Diffraction studies at high pressures provide an opportunity to probe the behaviour of the chemical bonding of solids as a function of decreasing inter-atomic separation, without the complications introduced by changing chemistry. In this contribution to the workshop, the methods available for performing high-pressure powder diffraction are briefly introduced along with a number of important cautions for the experimentalist new to high-pressure diffraction.
In general, powder diffraction methods at high pressures yield data that is of lower quality than that which is obtainable from the same sample measured at ambient conditions on the same instrument. The reasons for this are several. High-pressure apparatus generally only allow small sample volumes while the containment of the sample absorbs both the incident and diffracted beams, all of which reduce the intensities of the diffracted beams. Secondly, the containment of the sample can give rise to scattered radiation that appears as background in the detector, either by diffraction from pressure-cell components (especially the gasket) or other scattering processes including Compton scattering from the diamonds of diamond-anvil cells (DACs). The lower signal levels can only be overcome by longer counting times and more intense radiation sources. The higher levels of background are best addressed by appropriate shielding and/or collimation at the time of the experiment.

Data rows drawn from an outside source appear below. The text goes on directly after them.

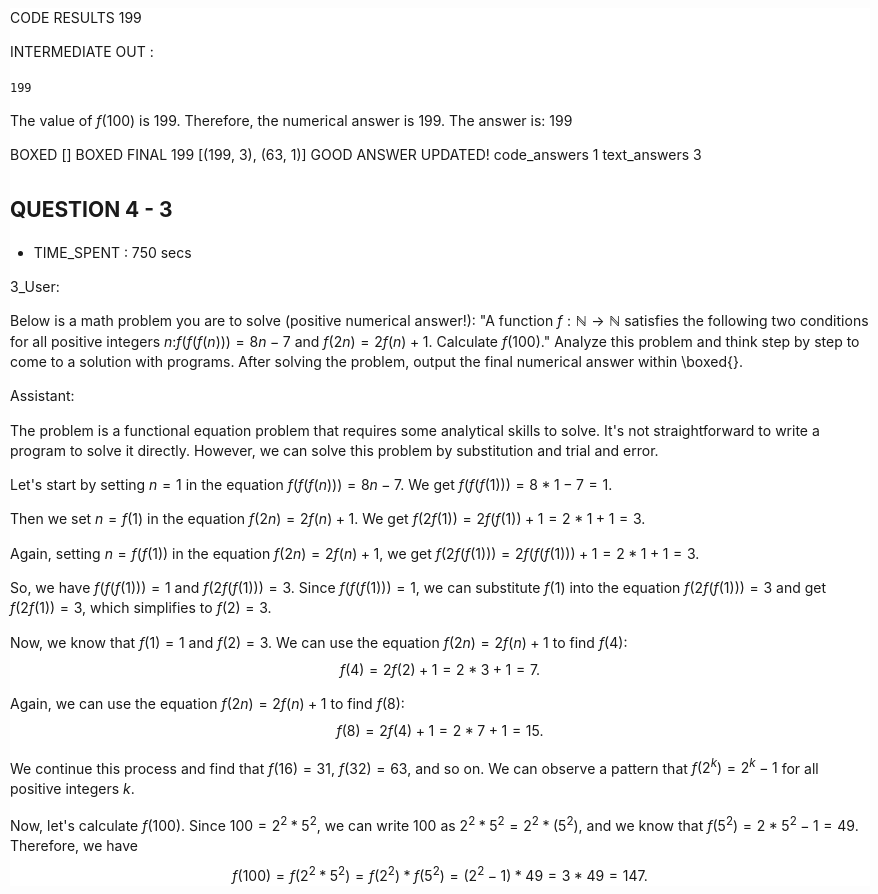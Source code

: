 CODE RESULTS 199

INTERMEDIATE OUT :
```output
199
```

The value of $f(100)$ is $199$. Therefore, the numerical answer is $199$. The answer is: $199$

BOXED []
BOXED FINAL 199
[(199, 3), (63, 1)]
GOOD ANSWER UPDATED!
code_answers 1 text_answers 3



## QUESTION 4 - 3 
- TIME_SPENT : 750 secs

3_User:

Below is a math problem you are to solve (positive numerical answer!):
"A function $f: \mathbb N \to \mathbb N$ satisfies the following two conditions for all positive integers $n$:$f(f(f(n)))=8n-7$ and $f(2n)=2f(n)+1$. Calculate $f(100)$."
Analyze this problem and think step by step to come to a solution with programs. After solving the problem, output the final numerical answer within \boxed{}.

Assistant:

 The problem is a functional equation problem that requires some analytical skills to solve. It's not straightforward to write a program to solve it directly. However, we can solve this problem by substitution and trial and error.

Let's start by setting $n = 1$ in the equation $f(f(f(n))) = 8n - 7$. We get $f(f(f(1))) = 8*1 - 7 = 1$.

Then we set $n = f(1)$ in the equation $f(2n) = 2f(n) + 1$. We get $f(2f(1)) = 2f(f(1)) + 1 = 2*1 + 1 = 3$.

Again, setting $n = f(f(1))$ in the equation $f(2n) = 2f(n) + 1$, we get $f(2f(f(1))) = 2f(f(f(1))) + 1 = 2*1 + 1 = 3$.

So, we have $f(f(f(1))) = 1$ and $f(2f(f(1))) = 3$. Since $f(f(f(1))) = 1$, we can substitute $f(1)$ into the equation $f(2f(f(1))) = 3$ and get $f(2f(1)) = 3$, which simplifies to $f(2) = 3$.

Now, we know that $f(1) = 1$ and $f(2) = 3$. We can use the equation $f(2n) = 2f(n) + 1$ to find $f(4)$:
$$f(4) = 2f(2) + 1 = 2*3 + 1 = 7.$$

Again, we can use the equation $f(2n) = 2f(n) + 1$ to find $f(8)$:
$$f(8) = 2f(4) + 1 = 2*7 + 1 = 15.$$

We continue this process and find that $f(16) = 31$, $f(32) = 63$, and so on. We can observe a pattern that $f(2^k) = 2^k - 1$ for all positive integers $k$.

Now, let's calculate $f(100)$. Since $100 = 2^2 * 5^2$, we can write $100$ as $2^2 * 5^2 = 2^2 * (5^2)$, and we know that $f(5^2) = 2*5^2 - 1 = 49$. Therefore, we have
$$f(100) = f(2^2 * 5^2) = f(2^2) * f(5^2) = (2^2 - 1) * 49 = 3 * 49 = 147.$$
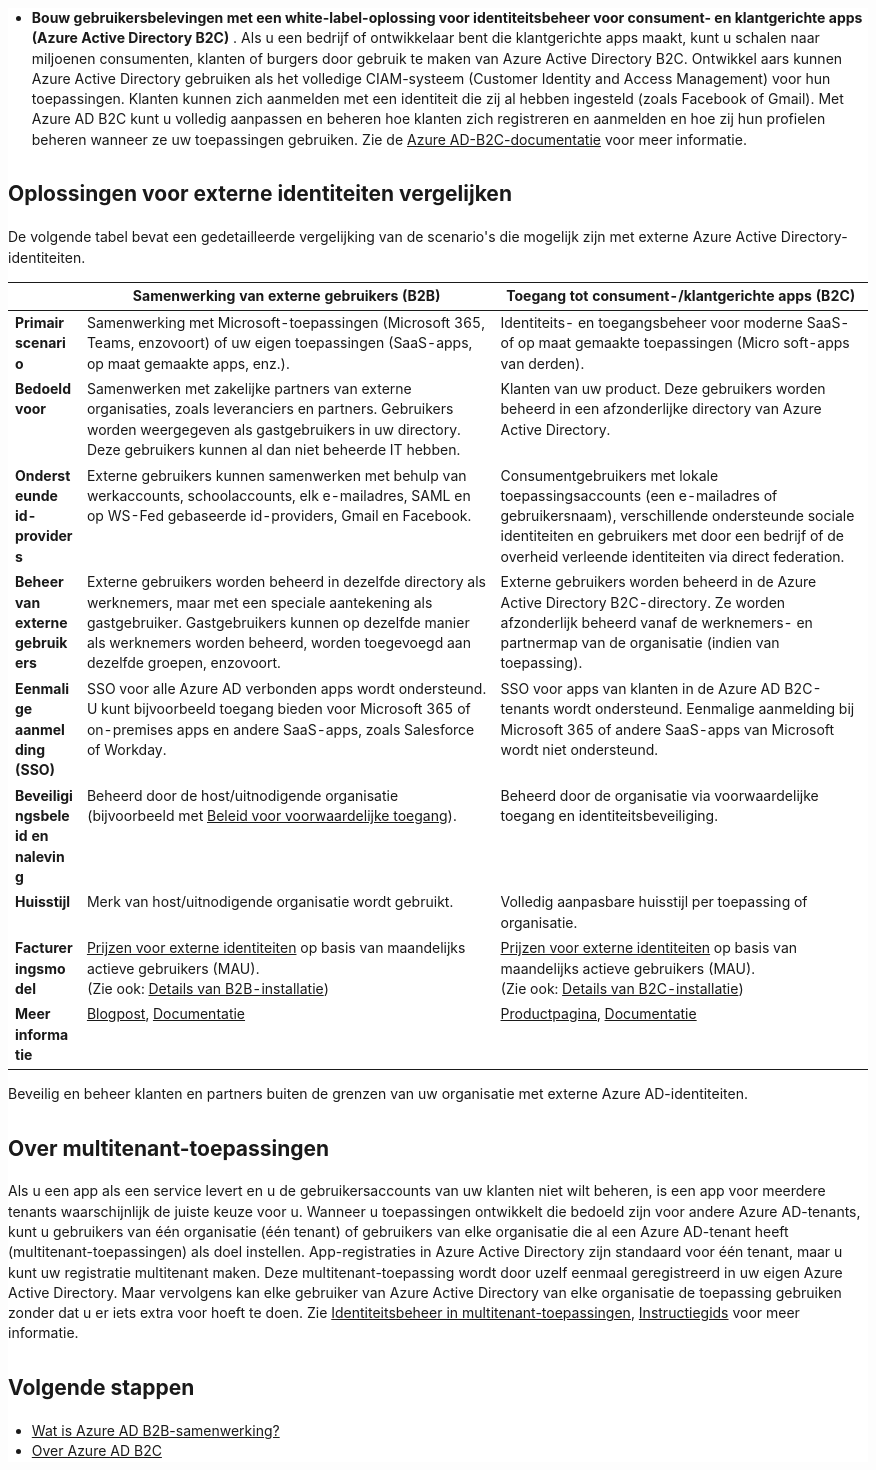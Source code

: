 - **Bouw gebruikersbelevingen met een white-label-oplossing voor identiteitsbeheer voor consument- en klantgerichte apps (Azure Active Directory B2C)** . Als u een bedrijf of ontwikkelaar bent die klantgerichte apps maakt, kunt u schalen naar miljoenen consumenten, klanten of burgers door gebruik te maken van Azure Active Directory B2C. Ontwikkel aars kunnen Azure Active Directory gebruiken als het volledige CIAM-systeem (Customer Identity and Access Management) voor hun toepassingen. Klanten kunnen zich aanmelden met een identiteit die zij al hebben ingesteld (zoals Facebook of Gmail). Met Azure AD B2C kunt u volledig aanpassen en beheren hoe klanten zich registreren en aanmelden en hoe zij hun profielen beheren wanneer ze uw toepassingen gebruiken. Zie de [Azure AD-B2C-documentatie](../../active-directory-b2c/index.yml) voor meer informatie.

## <a name="compare-external-identities-solutions"></a>Oplossingen voor externe identiteiten vergelijken

De volgende tabel bevat een gedetailleerde vergelijking van de scenario's die mogelijk zijn met externe Azure Active Directory-identiteiten.

|   | Samenwerking van externe gebruikers (B2B) | Toegang tot consument-/klantgerichte apps (B2C)  |
| ---- | --- | --- |
| **Primair scenario** | Samenwerking met Microsoft-toepassingen (Microsoft 365, Teams, enzovoort) of uw eigen toepassingen (SaaS-apps, op maat gemaakte apps, enz.).  | Identiteits- en toegangsbeheer voor moderne SaaS- of op maat gemaakte toepassingen (Micro soft-apps van derden).   |
| **Bedoeld voor**    | Samenwerken met zakelijke partners van externe organisaties, zoals leveranciers en partners. Gebruikers worden weergegeven als gastgebruikers in uw directory. Deze gebruikers kunnen al dan niet beheerde IT hebben.  | Klanten van uw product. Deze gebruikers worden beheerd in een afzonderlijke directory van Azure Active Directory.  |
| **Ondersteunde id-providers** | Externe gebruikers kunnen samenwerken met behulp van werkaccounts, schoolaccounts, elk e-mailadres, SAML en op WS-Fed gebaseerde id-providers, Gmail en Facebook.  | Consumentgebruikers met lokale toepassingsaccounts (een e-mailadres of gebruikersnaam), verschillende ondersteunde sociale identiteiten en gebruikers met door een bedrijf of de overheid verleende identiteiten via direct federation.       |
| **Beheer van externe gebruikers**   | Externe gebruikers worden beheerd in dezelfde directory als werknemers, maar met een speciale aantekening als gastgebruiker. Gastgebruikers kunnen op dezelfde manier als werknemers worden beheerd, worden toegevoegd aan dezelfde groepen, enzovoort.    | Externe gebruikers worden beheerd in de Azure Active Directory B2C-directory. Ze worden afzonderlijk beheerd vanaf de werknemers- en partnermap van de organisatie (indien van toepassing).  |
| **Eenmalige aanmelding (SSO)**      | SSO voor alle Azure AD verbonden apps wordt ondersteund. U kunt bijvoorbeeld toegang bieden voor Microsoft 365 of on-premises apps en andere SaaS-apps, zoals Salesforce of Workday.    | SSO voor apps van klanten in de Azure AD B2C-tenants wordt ondersteund. Eenmalige aanmelding bij Microsoft 365 of andere SaaS-apps van Microsoft wordt niet ondersteund.    |
| **Beveiligingsbeleid en naleving**        | Beheerd door de host/uitnodigende organisatie (bijvoorbeeld met [Beleid voor voorwaardelijke toegang](conditional-access.md)). | Beheerd door de organisatie via voorwaardelijke toegang en identiteitsbeveiliging.        |
| **Huisstijl**  | Merk van host/uitnodigende organisatie wordt gebruikt.    | Volledig aanpasbare huisstijl per toepassing of organisatie.   |
| **Factureringsmodel** | [Prijzen voor externe identiteiten](https://azure.microsoft.com/en-us/pricing/details/active-directory/external-identities/) op basis van maandelijks actieve gebruikers (MAU). <br>(Zie ook: [Details van B2B-installatie](external-identities-pricing.md)) | [Prijzen voor externe identiteiten](https://azure.microsoft.com/en-us/pricing/details/active-directory/external-identities/) op basis van maandelijks actieve gebruikers (MAU). <br>(Zie ook: [Details van B2C-installatie](../../active-directory-b2c/billing.md)) |
| **Meer informatie** | [Blogpost](https://blogs.technet.microsoft.com/enterprisemobility/2017/02/01/azure-ad-b2b-new-updates-make-cross-business-collab-easy/), [Documentatie](what-is-b2b.md)                   | [Productpagina](https://azure.microsoft.com/services/active-directory-b2c/), [Documentatie](../../active-directory-b2c/index.yml)       |

Beveilig en beheer klanten en partners buiten de grenzen van uw organisatie met externe Azure AD-identiteiten.

## <a name="about-multitenant-applications"></a>Over multitenant-toepassingen

Als u een app als een service levert en u de gebruikersaccounts van uw klanten niet wilt beheren, is een app voor meerdere tenants waarschijnlijk de juiste keuze voor u. Wanneer u toepassingen ontwikkelt die bedoeld zijn voor andere Azure AD-tenants, kunt u gebruikers van één organisatie (één tenant) of gebruikers van elke organisatie die al een Azure AD-tenant heeft (multitenant-toepassingen) als doel instellen. App-registraties in Azure Active Directory zijn standaard voor één tenant, maar u kunt uw registratie multitenant maken. Deze multitenant-toepassing wordt door uzelf eenmaal geregistreerd in uw eigen Azure Active Directory. Maar vervolgens kan elke gebruiker van Azure Active Directory van elke organisatie de toepassing gebruiken zonder dat u er iets extra voor hoeft te doen. Zie [Identiteitsbeheer in multitenant-toepassingen](/azure/architecture/multitenant-identity/), [Instructiegids](../develop/howto-convert-app-to-be-multi-tenant.md) voor meer informatie.

## <a name="next-steps"></a>Volgende stappen

- [Wat is Azure AD B2B-samenwerking?](what-is-b2b.md)
- [Over Azure AD B2C](../../active-directory-b2c/overview.md)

Thus, the most important differences between performing a powder diffraction experiment at high pressure and one at ambient conditions are in the data collection process. Some important points are reviewed here in some detail. Then, a few brief remarks are made about the refinement of high-pressure powder diffraction data, which is essentially no different from refinement of data collected at ambient conditions. Finally, a brief review of how to analyse pressure-volume data in the form of Equations of State (EoS) is presented, along with a program to do the necessary least-squares fitting.